**Stored data entries**
'''

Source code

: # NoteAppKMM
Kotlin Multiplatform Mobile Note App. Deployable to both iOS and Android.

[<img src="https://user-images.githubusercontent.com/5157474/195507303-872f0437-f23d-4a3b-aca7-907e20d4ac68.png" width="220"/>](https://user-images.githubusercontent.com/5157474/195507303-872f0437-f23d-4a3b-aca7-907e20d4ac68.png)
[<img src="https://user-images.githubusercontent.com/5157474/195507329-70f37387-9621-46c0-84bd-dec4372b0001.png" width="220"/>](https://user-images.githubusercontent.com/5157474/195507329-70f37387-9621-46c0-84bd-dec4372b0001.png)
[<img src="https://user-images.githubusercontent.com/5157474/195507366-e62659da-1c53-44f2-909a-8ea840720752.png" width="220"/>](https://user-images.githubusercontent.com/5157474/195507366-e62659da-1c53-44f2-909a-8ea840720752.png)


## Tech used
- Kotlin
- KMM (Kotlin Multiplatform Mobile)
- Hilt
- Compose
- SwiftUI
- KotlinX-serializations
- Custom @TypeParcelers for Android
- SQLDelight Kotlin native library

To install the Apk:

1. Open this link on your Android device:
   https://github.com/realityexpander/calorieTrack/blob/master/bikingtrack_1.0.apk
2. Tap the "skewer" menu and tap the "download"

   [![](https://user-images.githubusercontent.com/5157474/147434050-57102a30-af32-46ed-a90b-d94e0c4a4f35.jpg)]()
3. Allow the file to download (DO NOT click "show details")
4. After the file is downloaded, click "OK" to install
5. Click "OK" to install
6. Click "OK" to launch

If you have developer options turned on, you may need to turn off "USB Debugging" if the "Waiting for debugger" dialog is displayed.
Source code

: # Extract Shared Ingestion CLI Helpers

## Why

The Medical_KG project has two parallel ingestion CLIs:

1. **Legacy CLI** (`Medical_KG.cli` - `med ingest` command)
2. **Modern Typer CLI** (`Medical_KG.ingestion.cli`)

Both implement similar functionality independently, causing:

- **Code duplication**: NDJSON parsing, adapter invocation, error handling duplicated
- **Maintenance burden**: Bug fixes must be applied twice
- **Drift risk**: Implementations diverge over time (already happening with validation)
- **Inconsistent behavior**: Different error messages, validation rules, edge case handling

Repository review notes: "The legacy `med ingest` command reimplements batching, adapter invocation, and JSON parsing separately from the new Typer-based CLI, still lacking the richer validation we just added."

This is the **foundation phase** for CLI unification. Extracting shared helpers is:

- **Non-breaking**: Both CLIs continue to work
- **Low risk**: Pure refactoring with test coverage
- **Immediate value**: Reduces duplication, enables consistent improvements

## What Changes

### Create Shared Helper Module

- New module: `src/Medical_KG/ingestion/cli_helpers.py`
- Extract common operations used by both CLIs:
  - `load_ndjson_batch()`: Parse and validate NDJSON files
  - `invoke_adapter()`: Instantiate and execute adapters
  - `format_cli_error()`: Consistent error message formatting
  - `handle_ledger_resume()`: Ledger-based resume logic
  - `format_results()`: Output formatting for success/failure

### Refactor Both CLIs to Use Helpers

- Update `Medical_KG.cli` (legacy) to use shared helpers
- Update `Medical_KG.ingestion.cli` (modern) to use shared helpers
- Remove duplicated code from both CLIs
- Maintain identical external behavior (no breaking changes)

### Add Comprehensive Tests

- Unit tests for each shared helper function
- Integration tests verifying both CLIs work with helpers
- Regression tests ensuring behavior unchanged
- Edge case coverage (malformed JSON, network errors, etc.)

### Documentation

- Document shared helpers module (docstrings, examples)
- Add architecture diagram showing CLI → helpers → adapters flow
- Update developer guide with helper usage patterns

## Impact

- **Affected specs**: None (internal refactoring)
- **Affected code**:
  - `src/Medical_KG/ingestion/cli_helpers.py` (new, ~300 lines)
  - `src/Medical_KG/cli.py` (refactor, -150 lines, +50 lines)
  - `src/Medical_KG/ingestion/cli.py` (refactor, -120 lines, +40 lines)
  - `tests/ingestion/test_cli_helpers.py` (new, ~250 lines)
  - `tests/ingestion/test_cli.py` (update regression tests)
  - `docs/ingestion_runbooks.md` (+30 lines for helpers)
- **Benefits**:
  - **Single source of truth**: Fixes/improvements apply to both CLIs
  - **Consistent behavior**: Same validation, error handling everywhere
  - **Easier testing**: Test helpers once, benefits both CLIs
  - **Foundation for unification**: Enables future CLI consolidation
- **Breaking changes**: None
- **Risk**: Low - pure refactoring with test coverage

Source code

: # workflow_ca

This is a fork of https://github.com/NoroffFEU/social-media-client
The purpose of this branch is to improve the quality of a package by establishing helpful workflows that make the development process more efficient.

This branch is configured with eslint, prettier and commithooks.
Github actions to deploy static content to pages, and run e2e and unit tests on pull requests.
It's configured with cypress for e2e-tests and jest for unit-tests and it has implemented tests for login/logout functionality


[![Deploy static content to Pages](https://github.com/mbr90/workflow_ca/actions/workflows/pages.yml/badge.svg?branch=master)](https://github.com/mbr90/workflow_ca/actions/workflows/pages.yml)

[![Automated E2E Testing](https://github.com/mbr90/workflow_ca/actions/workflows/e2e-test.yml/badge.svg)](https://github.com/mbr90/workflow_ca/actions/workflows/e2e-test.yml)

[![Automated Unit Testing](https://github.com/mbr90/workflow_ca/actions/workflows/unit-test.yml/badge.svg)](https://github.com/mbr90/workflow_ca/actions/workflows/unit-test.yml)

'''

**Directions for this task**
The answer must be a single number: how many lines of the data hold the word "NDJSON".

**Task solution**
2